AAT USSD transport

This is a transport for integrating into AAT/Vodacom messaging USSD HTTP RPC API.

It is often used together with the To address router, in order for a single USSD code to be shared between applications.

Note

Because this is an HTTP RPC transport, we need to respond to the inbound HTTP request with the content that we want to send back to the user. This means that the outbound reply message needs to go to the same transport that received the inbound request, so you cannot have multiple instances of this transport with the same transport_name.

Configuration

The transport has the following configuration options:

Common to all vumi workers

http_bind

Required. This is where the HTTP server will bind. For example, localhost:8000 to bind to port 8000 on localhost, or 0.0.0.0:80 to bind to port 80 on all interfaces, or unix:/tmp/socket to bind to a unix socket. See the hypercorn documentation for more details. Note that HTTPS is not handled, we recommend using something like nginx in front of the transport to handle HTTPS.

worker_concurrency

Optional. The number of worker tasks to run concurrently. Defaults to 20. This is the maximum amount of concurrent connections allowed.

You can find the rest of the base worker configuration at Base worker configuration

Common to all HTTP RPC transports

transport_name

Defaults to http_rpc. This is the base of the routing key/queue that the transport will listen on and publish messages to. For example, with the default, it will publish messages to http_rpc.inbound, events to http_rpc.event, and will listen for messages on http_rpc.outbound.

web_path

Defaults to /http_rpc. This is the path that the transport will listen on for inbound requests from the USSD gateway.

request_timeout

Defaults to 4 minutes. This is an integer value representing seconds. This is the amount of time to wait for a reply from the application before closing the incoming connection with a 504 Gateway Timeout response.

AAT USSD transport specific

base_url

Defaults to http://localhost. This is the base URL of this transport. It is used to build a full URL for the callback URL that is sent to the USSD gateway. It is combined with the web_path configuration parameter to build the full URL.

How it works

The USSD gateway makes an HTTP GET request to the transport, with the following query parameters:

msisdn

The MSISDN of the user in international format.

provider

The name of the mobile network operator, eg. Vodacom

request

The input that the user submitted on their device. For the start of the session, this will be the USSD code that the user dialled. For subsequent requests, this will be the free text response from the user.
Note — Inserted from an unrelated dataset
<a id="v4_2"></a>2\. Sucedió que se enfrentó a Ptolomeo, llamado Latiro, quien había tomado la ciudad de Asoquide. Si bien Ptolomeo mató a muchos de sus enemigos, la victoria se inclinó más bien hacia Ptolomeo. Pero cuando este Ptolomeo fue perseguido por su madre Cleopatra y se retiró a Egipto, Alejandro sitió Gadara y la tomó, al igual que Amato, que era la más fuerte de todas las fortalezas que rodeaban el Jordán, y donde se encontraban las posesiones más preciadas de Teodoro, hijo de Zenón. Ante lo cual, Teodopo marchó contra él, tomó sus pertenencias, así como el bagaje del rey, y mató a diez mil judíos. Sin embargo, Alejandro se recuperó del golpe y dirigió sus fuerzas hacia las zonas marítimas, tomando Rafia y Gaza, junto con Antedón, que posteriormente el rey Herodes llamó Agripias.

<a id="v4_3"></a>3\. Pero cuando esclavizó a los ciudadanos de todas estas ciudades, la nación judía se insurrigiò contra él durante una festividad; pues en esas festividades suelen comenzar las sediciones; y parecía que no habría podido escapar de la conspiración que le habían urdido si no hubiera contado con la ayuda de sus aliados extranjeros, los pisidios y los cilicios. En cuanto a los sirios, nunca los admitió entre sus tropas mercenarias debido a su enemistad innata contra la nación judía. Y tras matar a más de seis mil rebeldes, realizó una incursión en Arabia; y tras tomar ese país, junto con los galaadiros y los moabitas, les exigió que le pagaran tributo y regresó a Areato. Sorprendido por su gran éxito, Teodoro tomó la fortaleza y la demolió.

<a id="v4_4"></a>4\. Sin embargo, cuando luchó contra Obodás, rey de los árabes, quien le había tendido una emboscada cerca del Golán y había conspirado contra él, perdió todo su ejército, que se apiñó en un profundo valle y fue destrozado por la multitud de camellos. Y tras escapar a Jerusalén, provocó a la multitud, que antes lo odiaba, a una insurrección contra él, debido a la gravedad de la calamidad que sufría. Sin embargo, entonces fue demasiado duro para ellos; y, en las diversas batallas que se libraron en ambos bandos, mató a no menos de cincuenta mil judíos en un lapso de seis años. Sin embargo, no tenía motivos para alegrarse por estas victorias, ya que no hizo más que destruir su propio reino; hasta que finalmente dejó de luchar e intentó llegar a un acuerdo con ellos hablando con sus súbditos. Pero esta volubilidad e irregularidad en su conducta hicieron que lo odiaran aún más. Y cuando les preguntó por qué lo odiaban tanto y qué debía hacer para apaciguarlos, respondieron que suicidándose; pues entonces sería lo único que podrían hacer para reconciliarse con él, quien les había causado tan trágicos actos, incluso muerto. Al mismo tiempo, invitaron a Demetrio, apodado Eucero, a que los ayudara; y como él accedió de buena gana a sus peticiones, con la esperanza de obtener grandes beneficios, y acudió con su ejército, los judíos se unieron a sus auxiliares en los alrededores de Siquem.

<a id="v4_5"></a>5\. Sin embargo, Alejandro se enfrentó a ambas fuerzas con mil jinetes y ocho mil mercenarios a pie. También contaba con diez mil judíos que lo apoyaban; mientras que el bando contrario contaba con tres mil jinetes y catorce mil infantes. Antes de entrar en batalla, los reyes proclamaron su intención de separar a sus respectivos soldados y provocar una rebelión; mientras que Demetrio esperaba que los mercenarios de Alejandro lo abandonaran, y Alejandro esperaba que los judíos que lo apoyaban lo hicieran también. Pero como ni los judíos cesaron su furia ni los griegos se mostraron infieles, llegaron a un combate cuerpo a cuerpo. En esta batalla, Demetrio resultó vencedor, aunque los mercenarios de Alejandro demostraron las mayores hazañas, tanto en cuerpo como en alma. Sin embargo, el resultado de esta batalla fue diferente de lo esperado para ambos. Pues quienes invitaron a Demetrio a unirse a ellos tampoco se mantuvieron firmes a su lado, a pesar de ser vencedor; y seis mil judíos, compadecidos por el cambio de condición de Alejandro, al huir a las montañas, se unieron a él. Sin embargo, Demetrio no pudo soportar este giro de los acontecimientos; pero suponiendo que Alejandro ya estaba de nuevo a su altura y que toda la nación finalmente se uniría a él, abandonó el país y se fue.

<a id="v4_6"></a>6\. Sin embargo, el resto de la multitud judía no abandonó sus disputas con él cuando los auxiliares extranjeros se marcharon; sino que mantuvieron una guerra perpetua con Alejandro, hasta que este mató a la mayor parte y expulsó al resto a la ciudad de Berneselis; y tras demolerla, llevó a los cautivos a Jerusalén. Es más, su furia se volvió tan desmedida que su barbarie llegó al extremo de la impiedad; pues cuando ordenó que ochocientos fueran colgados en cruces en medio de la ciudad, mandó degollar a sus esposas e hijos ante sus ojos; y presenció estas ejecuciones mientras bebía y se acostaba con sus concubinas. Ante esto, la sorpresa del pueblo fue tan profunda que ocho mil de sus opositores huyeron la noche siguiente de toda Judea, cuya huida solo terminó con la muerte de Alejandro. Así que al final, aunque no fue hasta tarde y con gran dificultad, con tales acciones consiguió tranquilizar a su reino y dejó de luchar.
We take this request, and put a message on the inbound queue, and keep the HTTP connection open. We then wait for a message to appear on the outbound, that is a reply to the inbound message, and use the reply to response to the request and close the connection. If we don’t receive a reply within request_timeout, then we close the connection with a 504 Gateway Timeout response.

The response is an XML document that contains the outbound message content, and sets it to expect a freetext response, unless the session event is close, in which case it will end the USSD session.

While the gateway allows for a list of choices to be sent to the user, we only use the freetext option, and give the responsibility of rendering options, and handling user responses, to the application.

For freetext responses, we’re expected to give a callback URL, which can also contain query parameters that will be sent back to us in the next request. We use the base_url and web_path configuration parameters to build the callback URL, and add a to_addr query parameter, which contains the initial message content, ie. the USSD code that the user dialled intially. This performs two functions: Firstly, it gives us the to address to set on every message, since we’re only given that on the first HTTP request; and secondly, it allows us to differentiate between a new request, and a response to a previous request, since we’re using the same URL for both.